In an earlier post, I extolled the virtues of Fedora as an ideal candidate for digital preservation because “[a]ll of the metadata (descriptive, preservation, and relationship to other objects) and managed datastreams that make up a digital object are ‘serialized’ to a single XML file on a file system.” Well, as I found out last week, it isn’t quite that straight forward.
Last week we had a problem with Fedora running on our production server — it had locked up tight in a wait-state for some sort of disk I/O and not even a `kill -9` could get rid of it. So I rebooted the server. Then the Fedora service wouldn’t start again — it complained about corruption in the Kowari triplestore. Okay, so we’d have to blow away the Kowari database and the MySQL database and reload.
Now I can only imagine that readers who are familiar with the Fedora software are yelling “what version of Fedora were you using?!?” Well, unfortunately it was 2.0. (And those that know are probably groaning.) For everyone else — and I used to be in that category — the consensus might be, “well, simply reload the objects off the disk,” right? So here’s the kicker:
Gasp! Yep, that’s right. As it turns out, the framework of the object is stored as a single XML (METS-like…”FOXML” to be exact) file in the “objects” directory and each of that object’s datastreams is stored as a single binary file in the “datastreams” directory. (Or, to be completely accurate, the “objects” and “datastreams” directories are further subdivided in to a year, month-day, hour and minute directory structure.) The FOXML markup refers to a file with type “reference”:
<foxml:datastream ID="DS1" STATE="A" CONTROL_GROUP="M" VERSIONABLE="true"> <foxml:datastreamVersion ID="DS1.0" LABEL="DSCN0349" CREATED="2006-03-20T20:58:54.352Z" MIMETYPE="image/jpeg" SIZE="0"> <foxml:contentLocation TYPE="INTERNAL_ID" REF="peter:4+DS1+DS1.0" /> </foxml:datastreamVersion> </foxml:datastream>
This is a sample piece of a FOXML file for a digital object in FEDORA. In summary, this snippet defines a datastream called “DS1″ with the label “DSCN0349″ that is a JPEG file managed by the FEDORA server. The inner-most tag is a contentLocation with the type “INTERNAL_ID” and a reference attribute of “peter:4+DS1+DS1.0″. That reference corresponds exactly to a file name in the “datastreams” directory (with the exact subdivided directory structure as the “objects” directory) that is the datastream itself.

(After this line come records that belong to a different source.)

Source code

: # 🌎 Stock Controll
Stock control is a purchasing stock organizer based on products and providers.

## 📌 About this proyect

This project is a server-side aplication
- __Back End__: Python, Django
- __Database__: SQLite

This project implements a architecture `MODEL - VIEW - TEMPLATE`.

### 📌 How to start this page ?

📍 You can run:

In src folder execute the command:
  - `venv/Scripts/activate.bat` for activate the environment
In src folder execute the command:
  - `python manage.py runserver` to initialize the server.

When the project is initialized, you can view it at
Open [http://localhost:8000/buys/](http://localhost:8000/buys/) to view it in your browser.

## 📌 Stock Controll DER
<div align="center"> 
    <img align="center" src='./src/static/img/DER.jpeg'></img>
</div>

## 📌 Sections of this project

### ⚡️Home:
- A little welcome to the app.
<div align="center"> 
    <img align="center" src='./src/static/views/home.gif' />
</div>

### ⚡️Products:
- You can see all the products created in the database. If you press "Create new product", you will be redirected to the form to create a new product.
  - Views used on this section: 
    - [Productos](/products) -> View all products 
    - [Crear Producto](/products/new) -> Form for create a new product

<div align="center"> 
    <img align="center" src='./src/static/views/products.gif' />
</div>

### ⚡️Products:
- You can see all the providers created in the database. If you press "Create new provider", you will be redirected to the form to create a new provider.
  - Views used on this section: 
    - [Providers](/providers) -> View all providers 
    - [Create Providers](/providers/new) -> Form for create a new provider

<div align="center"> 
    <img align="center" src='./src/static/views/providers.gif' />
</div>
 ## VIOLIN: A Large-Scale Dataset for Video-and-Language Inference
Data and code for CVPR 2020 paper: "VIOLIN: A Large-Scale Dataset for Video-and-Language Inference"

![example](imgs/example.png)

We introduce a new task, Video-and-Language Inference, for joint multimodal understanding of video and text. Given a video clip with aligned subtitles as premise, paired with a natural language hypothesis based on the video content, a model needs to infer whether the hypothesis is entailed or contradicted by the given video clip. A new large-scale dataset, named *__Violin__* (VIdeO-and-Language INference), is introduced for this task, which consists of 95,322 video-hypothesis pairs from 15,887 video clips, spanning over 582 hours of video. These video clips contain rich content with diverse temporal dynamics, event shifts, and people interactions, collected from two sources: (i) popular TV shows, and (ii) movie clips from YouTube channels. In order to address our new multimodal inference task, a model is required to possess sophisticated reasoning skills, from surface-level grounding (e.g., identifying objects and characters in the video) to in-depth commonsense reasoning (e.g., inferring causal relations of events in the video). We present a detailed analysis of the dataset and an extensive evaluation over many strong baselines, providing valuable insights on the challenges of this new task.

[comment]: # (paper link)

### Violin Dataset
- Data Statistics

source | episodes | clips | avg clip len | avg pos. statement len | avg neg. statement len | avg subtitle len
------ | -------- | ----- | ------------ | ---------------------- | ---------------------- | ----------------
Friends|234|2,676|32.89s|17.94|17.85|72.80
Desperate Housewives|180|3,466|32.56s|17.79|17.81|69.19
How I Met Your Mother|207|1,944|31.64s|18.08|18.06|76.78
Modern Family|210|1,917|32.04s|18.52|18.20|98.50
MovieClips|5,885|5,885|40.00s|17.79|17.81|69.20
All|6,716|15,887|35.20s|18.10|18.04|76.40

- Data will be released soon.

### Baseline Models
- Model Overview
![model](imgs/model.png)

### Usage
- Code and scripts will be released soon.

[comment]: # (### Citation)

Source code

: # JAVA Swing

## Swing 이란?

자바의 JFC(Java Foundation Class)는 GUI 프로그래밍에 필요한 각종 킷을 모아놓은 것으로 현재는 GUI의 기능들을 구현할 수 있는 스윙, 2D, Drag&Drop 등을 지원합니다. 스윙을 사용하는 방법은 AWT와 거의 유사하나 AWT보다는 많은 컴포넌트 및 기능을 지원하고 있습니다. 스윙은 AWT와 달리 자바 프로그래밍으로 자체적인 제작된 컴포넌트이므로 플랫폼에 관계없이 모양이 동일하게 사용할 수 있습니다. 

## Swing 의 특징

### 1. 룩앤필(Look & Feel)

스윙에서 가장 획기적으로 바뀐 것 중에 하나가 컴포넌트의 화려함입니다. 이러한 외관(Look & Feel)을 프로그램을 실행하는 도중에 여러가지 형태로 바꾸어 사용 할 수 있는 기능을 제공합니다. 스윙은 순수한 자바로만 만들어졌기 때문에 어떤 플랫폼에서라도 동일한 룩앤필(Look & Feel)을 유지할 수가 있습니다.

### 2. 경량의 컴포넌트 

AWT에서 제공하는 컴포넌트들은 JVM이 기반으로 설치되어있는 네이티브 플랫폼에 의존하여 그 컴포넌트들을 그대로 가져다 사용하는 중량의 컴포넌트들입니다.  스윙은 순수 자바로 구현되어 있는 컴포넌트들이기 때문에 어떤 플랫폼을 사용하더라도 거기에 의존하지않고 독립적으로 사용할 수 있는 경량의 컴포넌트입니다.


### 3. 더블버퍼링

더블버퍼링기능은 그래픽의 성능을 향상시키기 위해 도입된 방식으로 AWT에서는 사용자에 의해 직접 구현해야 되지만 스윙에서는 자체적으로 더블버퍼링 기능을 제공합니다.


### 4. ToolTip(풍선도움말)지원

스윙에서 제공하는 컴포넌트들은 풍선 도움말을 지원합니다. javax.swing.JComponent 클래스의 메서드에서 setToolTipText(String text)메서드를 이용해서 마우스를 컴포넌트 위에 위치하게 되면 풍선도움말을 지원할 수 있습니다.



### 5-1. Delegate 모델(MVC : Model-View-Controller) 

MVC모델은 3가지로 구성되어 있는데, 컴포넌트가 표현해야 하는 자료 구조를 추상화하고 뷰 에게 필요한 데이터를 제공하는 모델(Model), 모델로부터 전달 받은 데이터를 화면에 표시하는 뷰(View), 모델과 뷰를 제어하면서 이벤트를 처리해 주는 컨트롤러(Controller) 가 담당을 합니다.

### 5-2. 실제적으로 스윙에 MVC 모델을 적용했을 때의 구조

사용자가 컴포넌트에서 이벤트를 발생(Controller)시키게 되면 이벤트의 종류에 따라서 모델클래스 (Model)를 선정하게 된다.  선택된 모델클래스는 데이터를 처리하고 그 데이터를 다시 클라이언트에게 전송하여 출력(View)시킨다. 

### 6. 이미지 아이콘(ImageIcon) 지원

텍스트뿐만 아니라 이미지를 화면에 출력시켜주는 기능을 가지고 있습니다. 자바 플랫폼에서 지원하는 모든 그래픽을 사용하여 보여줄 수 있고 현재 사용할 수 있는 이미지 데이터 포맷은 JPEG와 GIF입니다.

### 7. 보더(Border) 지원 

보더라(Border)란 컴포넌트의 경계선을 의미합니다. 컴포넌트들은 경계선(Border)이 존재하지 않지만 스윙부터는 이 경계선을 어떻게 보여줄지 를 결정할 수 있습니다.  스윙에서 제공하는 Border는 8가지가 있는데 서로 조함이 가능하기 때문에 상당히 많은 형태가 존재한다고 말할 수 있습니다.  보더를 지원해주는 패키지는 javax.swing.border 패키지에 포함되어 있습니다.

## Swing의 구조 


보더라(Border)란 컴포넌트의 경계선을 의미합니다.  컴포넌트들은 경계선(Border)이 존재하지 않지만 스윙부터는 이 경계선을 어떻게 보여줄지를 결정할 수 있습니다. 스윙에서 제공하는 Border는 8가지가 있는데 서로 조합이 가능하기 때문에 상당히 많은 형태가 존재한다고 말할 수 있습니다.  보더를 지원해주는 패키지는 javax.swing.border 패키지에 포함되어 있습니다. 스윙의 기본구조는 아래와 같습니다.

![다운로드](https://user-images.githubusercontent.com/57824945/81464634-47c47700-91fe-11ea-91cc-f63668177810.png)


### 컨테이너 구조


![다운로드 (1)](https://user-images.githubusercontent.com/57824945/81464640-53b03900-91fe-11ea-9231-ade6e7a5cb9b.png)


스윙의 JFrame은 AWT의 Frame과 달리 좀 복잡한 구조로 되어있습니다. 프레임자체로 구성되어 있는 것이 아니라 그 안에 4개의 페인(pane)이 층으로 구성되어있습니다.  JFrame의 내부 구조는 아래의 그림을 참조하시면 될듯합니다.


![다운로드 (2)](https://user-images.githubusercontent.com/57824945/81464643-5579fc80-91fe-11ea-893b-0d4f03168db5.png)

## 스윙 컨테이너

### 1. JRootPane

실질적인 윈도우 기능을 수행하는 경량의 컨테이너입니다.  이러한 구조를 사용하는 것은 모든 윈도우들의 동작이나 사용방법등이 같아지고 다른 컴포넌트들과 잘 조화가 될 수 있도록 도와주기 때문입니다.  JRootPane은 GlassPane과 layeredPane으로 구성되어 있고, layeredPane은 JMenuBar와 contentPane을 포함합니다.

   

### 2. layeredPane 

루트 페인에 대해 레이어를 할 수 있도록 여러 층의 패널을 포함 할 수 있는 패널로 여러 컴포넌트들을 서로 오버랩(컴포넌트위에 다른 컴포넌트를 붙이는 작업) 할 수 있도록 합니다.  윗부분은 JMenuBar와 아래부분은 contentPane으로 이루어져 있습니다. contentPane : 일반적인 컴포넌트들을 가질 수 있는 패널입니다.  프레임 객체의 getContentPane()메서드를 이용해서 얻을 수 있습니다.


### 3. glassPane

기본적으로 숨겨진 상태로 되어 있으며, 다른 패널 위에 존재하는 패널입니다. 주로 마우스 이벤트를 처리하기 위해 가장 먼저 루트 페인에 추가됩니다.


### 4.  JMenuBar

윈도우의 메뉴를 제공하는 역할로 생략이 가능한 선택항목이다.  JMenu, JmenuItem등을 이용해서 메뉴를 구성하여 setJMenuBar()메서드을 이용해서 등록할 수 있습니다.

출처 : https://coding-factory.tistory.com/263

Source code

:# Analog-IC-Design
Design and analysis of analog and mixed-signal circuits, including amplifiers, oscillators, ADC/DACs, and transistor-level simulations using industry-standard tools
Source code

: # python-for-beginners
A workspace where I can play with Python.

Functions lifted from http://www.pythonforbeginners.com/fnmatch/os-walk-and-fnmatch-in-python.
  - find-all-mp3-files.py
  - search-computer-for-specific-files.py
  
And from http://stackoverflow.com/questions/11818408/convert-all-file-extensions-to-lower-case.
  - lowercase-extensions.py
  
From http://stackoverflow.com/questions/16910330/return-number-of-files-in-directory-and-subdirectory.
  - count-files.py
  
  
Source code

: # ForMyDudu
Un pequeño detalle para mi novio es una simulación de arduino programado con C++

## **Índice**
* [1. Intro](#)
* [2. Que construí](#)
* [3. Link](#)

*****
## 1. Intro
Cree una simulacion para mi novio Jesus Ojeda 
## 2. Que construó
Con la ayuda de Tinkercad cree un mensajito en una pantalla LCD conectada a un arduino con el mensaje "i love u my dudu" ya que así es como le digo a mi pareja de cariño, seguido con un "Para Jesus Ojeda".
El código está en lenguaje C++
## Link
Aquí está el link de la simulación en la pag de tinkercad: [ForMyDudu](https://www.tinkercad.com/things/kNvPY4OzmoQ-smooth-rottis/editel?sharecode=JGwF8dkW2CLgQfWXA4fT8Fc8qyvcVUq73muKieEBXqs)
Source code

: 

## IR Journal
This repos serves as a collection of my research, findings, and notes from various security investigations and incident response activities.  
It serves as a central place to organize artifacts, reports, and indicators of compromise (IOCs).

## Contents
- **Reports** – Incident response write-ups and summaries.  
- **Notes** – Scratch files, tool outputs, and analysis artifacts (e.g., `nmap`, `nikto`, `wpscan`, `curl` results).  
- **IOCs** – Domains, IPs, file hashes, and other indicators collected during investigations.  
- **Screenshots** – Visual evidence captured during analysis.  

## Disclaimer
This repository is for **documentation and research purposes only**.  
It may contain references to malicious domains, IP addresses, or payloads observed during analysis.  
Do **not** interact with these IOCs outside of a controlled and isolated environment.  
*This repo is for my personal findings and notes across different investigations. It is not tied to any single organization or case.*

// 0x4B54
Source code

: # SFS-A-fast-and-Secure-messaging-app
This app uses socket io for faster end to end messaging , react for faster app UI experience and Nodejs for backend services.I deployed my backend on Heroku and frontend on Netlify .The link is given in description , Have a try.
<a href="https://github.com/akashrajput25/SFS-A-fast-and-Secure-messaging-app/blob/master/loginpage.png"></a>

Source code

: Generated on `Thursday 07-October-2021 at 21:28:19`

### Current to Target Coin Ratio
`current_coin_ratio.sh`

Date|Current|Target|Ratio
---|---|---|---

So what happened with the server restore? I thought I could just point the automated ingestion utility at the ‘objects’ directory and have them all sucked back into the repository. What happened, though, was a whole bunch of errors like “invalid location” and “no objects loaded” because, of course, the batch loader couldn’t resolve the datastream locations.
(By the way, the reason this isn’t so much an issue in v2.1b and beyond is that the core developers added a reindexing tool that can walk the ‘objects’ and ‘datastreams’ hierarchies in order to rebuild the triplestore and SQL databases. The FEDORA process itself, of course, must be stopped while this kind of bulk rebuild is happening. What we ended up doing was jumping to version 2.1.1 faster than we had planned so we could make use of the reindexing tool.)
This division between the ‘objects’ and ‘datastreams’ directories means the preservation benefits are not as straight forward as I had originally thought. There isn’t one XML file that represents the entire object — rather there is an XML file that has structure, some metadata and opaque (albeit easily decoded) references to files elsewhere in the file system. This makes me think about changing our backup scheme to use a utility that will put together the XML framework with the datastream file(s) before that whole combination is written to off-line storage. Doing so would make me much more comfortable about the prospects for recovery at a later date.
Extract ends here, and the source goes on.